Record set —
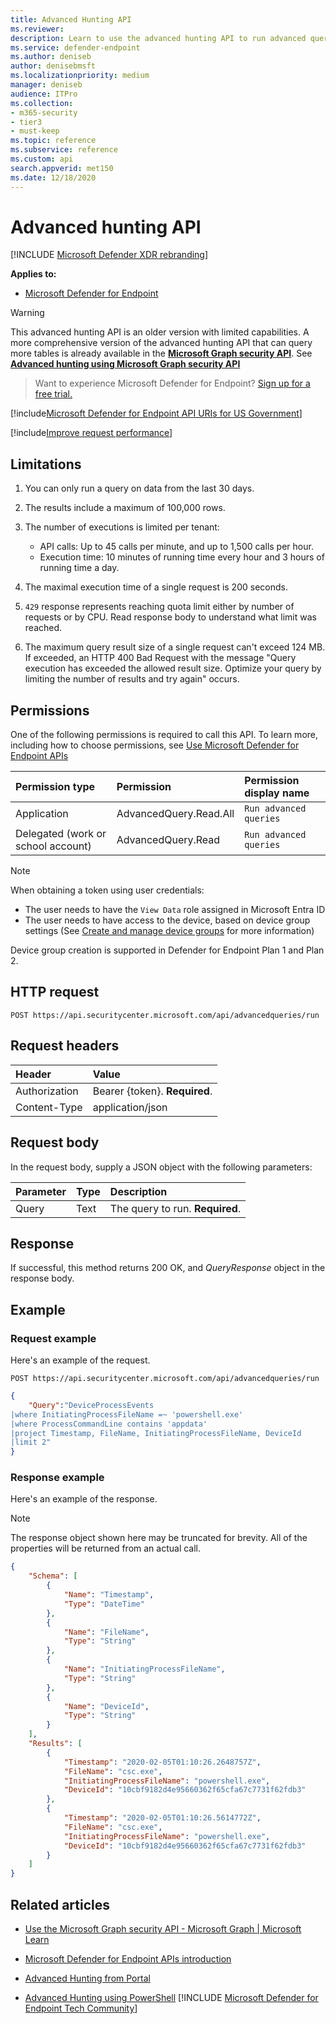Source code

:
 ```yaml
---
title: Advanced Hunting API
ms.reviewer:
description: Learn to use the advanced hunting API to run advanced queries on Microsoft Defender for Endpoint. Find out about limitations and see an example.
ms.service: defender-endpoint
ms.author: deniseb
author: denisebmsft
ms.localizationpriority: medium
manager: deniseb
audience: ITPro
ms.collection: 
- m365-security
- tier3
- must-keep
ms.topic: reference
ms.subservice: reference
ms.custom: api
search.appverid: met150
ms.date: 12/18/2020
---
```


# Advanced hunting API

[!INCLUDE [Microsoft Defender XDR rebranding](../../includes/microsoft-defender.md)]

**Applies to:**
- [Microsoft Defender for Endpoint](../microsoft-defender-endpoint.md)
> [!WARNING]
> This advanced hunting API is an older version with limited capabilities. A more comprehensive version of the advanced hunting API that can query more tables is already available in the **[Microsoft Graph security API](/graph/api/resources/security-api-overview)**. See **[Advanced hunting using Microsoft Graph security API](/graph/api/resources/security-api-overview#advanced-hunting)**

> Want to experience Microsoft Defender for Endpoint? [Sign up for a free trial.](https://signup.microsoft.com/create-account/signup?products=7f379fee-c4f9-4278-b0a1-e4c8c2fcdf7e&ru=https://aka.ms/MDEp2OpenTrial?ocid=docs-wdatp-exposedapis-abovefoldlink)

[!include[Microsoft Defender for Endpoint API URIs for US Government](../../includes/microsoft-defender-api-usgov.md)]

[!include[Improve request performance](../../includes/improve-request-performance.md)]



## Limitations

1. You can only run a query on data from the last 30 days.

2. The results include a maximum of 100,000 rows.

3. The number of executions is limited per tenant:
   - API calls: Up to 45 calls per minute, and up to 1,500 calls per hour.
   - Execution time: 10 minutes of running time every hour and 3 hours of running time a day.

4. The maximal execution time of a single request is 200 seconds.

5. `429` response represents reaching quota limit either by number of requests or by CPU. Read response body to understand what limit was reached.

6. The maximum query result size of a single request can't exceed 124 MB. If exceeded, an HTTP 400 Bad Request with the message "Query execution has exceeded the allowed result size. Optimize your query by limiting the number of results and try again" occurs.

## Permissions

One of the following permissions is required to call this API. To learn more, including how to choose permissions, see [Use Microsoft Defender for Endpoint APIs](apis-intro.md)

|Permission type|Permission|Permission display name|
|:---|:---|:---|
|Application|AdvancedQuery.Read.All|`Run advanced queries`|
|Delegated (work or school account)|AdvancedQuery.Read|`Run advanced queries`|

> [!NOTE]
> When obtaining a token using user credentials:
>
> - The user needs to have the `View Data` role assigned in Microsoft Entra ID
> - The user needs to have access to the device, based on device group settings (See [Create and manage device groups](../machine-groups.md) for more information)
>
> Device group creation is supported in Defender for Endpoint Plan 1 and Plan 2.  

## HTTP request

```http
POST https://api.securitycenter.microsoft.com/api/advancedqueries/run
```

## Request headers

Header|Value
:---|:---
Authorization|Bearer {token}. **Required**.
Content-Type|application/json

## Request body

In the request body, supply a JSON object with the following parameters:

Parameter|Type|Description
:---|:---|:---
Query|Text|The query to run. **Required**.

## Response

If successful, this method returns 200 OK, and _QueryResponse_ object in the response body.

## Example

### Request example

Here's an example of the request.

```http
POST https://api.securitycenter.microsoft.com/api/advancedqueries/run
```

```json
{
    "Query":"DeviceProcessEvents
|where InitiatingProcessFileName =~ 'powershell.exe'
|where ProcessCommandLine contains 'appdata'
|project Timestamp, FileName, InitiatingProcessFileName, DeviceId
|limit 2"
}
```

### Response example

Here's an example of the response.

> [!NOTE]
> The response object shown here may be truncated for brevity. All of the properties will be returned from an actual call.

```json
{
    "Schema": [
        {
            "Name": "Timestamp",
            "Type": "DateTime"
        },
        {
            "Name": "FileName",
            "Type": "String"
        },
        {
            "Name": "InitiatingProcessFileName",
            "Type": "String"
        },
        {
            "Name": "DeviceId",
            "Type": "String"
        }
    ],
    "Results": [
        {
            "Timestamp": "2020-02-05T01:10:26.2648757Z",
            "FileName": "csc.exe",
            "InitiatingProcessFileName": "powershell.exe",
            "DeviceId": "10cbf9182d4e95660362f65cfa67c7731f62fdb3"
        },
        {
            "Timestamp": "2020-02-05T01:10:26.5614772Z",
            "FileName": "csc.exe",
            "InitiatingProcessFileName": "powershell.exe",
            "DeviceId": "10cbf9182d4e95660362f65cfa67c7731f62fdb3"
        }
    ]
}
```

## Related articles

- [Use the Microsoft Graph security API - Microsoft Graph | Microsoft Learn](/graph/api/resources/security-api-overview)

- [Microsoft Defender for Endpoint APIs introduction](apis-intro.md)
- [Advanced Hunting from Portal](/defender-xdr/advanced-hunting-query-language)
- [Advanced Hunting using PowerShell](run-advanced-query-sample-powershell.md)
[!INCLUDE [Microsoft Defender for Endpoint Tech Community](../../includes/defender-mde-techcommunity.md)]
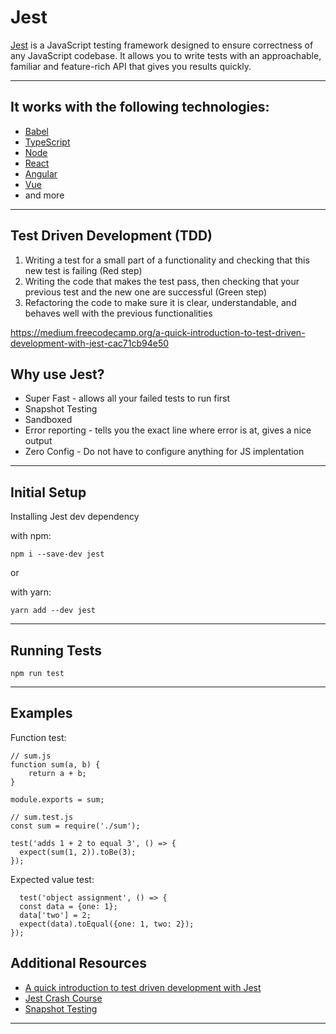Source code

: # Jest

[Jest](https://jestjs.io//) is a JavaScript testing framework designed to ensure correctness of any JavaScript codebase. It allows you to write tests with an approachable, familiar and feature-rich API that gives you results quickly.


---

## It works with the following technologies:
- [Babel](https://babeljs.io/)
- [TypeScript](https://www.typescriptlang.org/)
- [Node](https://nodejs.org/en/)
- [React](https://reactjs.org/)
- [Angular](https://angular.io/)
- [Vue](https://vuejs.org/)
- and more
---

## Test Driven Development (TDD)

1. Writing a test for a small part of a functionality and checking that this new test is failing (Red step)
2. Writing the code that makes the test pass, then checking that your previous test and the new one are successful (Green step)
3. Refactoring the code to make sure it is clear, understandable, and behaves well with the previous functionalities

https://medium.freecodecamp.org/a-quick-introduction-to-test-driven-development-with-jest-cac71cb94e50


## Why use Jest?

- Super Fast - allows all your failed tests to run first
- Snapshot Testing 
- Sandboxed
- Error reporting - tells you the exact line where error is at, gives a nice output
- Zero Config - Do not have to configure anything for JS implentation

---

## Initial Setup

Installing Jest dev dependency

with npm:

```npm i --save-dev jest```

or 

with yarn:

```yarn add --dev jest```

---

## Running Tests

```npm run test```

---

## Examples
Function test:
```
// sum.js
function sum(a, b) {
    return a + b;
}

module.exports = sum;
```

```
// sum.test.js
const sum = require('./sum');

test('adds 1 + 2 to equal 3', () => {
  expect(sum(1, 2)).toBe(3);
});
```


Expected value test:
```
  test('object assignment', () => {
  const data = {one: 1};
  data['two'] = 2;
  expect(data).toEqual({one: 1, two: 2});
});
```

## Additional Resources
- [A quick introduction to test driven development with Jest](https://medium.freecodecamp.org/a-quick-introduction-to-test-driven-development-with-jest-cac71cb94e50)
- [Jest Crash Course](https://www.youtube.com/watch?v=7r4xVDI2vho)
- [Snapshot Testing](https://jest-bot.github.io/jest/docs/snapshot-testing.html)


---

Prompt — Now transcribe all the entries above exactly, so that no picture is carried over.

Final answer —
Source code

:
 ```yaml
---
title: Advanced Hunting API
ms.reviewer:
description: Learn to use the advanced hunting API to run advanced queries on Microsoft Defender for Endpoint. Find out about limitations and see an example.
ms.service: defender-endpoint
ms.author: deniseb
author: denisebmsft
ms.localizationpriority: medium
manager: deniseb
audience: ITPro
ms.collection: 
- m365-security
- tier3
- must-keep
ms.topic: reference
ms.subservice: reference
ms.custom: api
search.appverid: met150
ms.date: 12/18/2020
---
```


# Advanced hunting API

[!INCLUDE [Microsoft Defender XDR rebranding](../../includes/microsoft-defender.md)]

**Applies to:**
- [Microsoft Defender for Endpoint](../microsoft-defender-endpoint.md)
> [!WARNING]
> This advanced hunting API is an older version with limited capabilities. A more comprehensive version of the advanced hunting API that can query more tables is already available in the **[Microsoft Graph security API](/graph/api/resources/security-api-overview)**. See **[Advanced hunting using Microsoft Graph security API](/graph/api/resources/security-api-overview#advanced-hunting)**

> Want to experience Microsoft Defender for Endpoint? [Sign up for a free trial.](https://signup.microsoft.com/create-account/signup?products=7f379fee-c4f9-4278-b0a1-e4c8c2fcdf7e&ru=https://aka.ms/MDEp2OpenTrial?ocid=docs-wdatp-exposedapis-abovefoldlink)

[!include[Microsoft Defender for Endpoint API URIs for US Government](../../includes/microsoft-defender-api-usgov.md)]

[!include[Improve request performance](../../includes/improve-request-performance.md)]



## Limitations

1. You can only run a query on data from the last 30 days.

2. The results include a maximum of 100,000 rows.

3. The number of executions is limited per tenant:
   - API calls: Up to 45 calls per minute, and up to 1,500 calls per hour.
   - Execution time: 10 minutes of running time every hour and 3 hours of running time a day.

4. The maximal execution time of a single request is 200 seconds.

5. `429` response represents reaching quota limit either by number of requests or by CPU. Read response body to understand what limit was reached.

6. The maximum query result size of a single request can't exceed 124 MB. If exceeded, an HTTP 400 Bad Request with the message "Query execution has exceeded the allowed result size. Optimize your query by limiting the number of results and try again" occurs.

## Permissions

One of the following permissions is required to call this API. To learn more, including how to choose permissions, see [Use Microsoft Defender for Endpoint APIs](apis-intro.md)

|Permission type|Permission|Permission display name|
|:---|:---|:---|
|Application|AdvancedQuery.Read.All|`Run advanced queries`|
|Delegated (work or school account)|AdvancedQuery.Read|`Run advanced queries`|

> [!NOTE]
> When obtaining a token using user credentials:
>
> - The user needs to have the `View Data` role assigned in Microsoft Entra ID
> - The user needs to have access to the device, based on device group settings (See [Create and manage device groups](../machine-groups.md) for more information)
>
> Device group creation is supported in Defender for Endpoint Plan 1 and Plan 2.  

## HTTP request

```http
POST https://api.securitycenter.microsoft.com/api/advancedqueries/run
```

## Request headers

Header|Value
:---|:---
Authorization|Bearer {token}. **Required**.
Content-Type|application/json

## Request body

In the request body, supply a JSON object with the following parameters:

Parameter|Type|Description
:---|:---|:---
Query|Text|The query to run. **Required**.

## Response

If successful, this method returns 200 OK, and _QueryResponse_ object in the response body.

## Example

### Request example

Here's an example of the request.

```http
POST https://api.securitycenter.microsoft.com/api/advancedqueries/run
```

```json
{
    "Query":"DeviceProcessEvents
|where InitiatingProcessFileName =~ 'powershell.exe'
|where ProcessCommandLine contains 'appdata'
|project Timestamp, FileName, InitiatingProcessFileName, DeviceId
|limit 2"
}
```

### Response example

Here's an example of the response.

> [!NOTE]
> The response object shown here may be truncated for brevity. All of the properties will be returned from an actual call.

```json
{
    "Schema": [
        {
            "Name": "Timestamp",
            "Type": "DateTime"
        },
        {
            "Name": "FileName",
            "Type": "String"
        },
        {
            "Name": "InitiatingProcessFileName",
            "Type": "String"
        },
        {
            "Name": "DeviceId",
            "Type": "String"
        }
    ],
    "Results": [
        {
            "Timestamp": "2020-02-05T01:10:26.2648757Z",
            "FileName": "csc.exe",
            "InitiatingProcessFileName": "powershell.exe",
            "DeviceId": "10cbf9182d4e95660362f65cfa67c7731f62fdb3"
        },
        {
            "Timestamp": "2020-02-05T01:10:26.5614772Z",
            "FileName": "csc.exe",
            "InitiatingProcessFileName": "powershell.exe",
            "DeviceId": "10cbf9182d4e95660362f65cfa67c7731f62fdb3"
        }
    ]
}
```

## Related articles

- [Use the Microsoft Graph security API - Microsoft Graph | Microsoft Learn](/graph/api/resources/security-api-overview)

- [Microsoft Defender for Endpoint APIs introduction](apis-intro.md)
- [Advanced Hunting from Portal](/defender-xdr/advanced-hunting-query-language)
- [Advanced Hunting using PowerShell](run-advanced-query-sample-powershell.md)
[!INCLUDE [Microsoft Defender for Endpoint Tech Community](../../includes/defender-mde-techcommunity.md)]
Source code

: # Jest

[Jest](https://jestjs.io//) is a JavaScript testing framework designed to ensure correctness of any JavaScript codebase. It allows you to write tests with an approachable, familiar and feature-rich API that gives you results quickly.


---

## It works with the following technologies:
- [Babel](https://babeljs.io/)
- [TypeScript](https://www.typescriptlang.org/)
- [Node](https://nodejs.org/en/)
- [React](https://reactjs.org/)
- [Angular](https://angular.io/)
- [Vue](https://vuejs.org/)
- and more
---

## Test Driven Development (TDD)

1. Writing a test for a small part of a functionality and checking that this new test is failing (Red step)
2. Writing the code that makes the test pass, then checking that your previous test and the new one are successful (Green step)
3. Refactoring the code to make sure it is clear, understandable, and behaves well with the previous functionalities

https://medium.freecodecamp.org/a-quick-introduction-to-test-driven-development-with-jest-cac71cb94e50


## Why use Jest?

- Super Fast - allows all your failed tests to run first
- Snapshot Testing 
- Sandboxed
- Error reporting - tells you the exact line where error is at, gives a nice output
- Zero Config - Do not have to configure anything for JS implentation

---

## Initial Setup

Installing Jest dev dependency

with npm:

```npm i --save-dev jest```

or 

with yarn:

```yarn add --dev jest```

---

## Running Tests

```npm run test```

---

## Examples
Function test:
```
// sum.js
function sum(a, b) {
    return a + b;
}

module.exports = sum;
```

```
// sum.test.js
const sum = require('./sum');

test('adds 1 + 2 to equal 3', () => {
  expect(sum(1, 2)).toBe(3);
});
```


Expected value test:
```
  test('object assignment', () => {
  const data = {one: 1};
  data['two'] = 2;
  expect(data).toEqual({one: 1, two: 2});
});
```

## Additional Resources
- [A quick introduction to test driven development with Jest](https://medium.freecodecamp.org/a-quick-introduction-to-test-driven-development-with-jest-cac71cb94e50)
- [Jest Crash Course](https://www.youtube.com/watch?v=7r4xVDI2vho)
- [Snapshot Testing](https://jest-bot.github.io/jest/docs/snapshot-testing.html)


---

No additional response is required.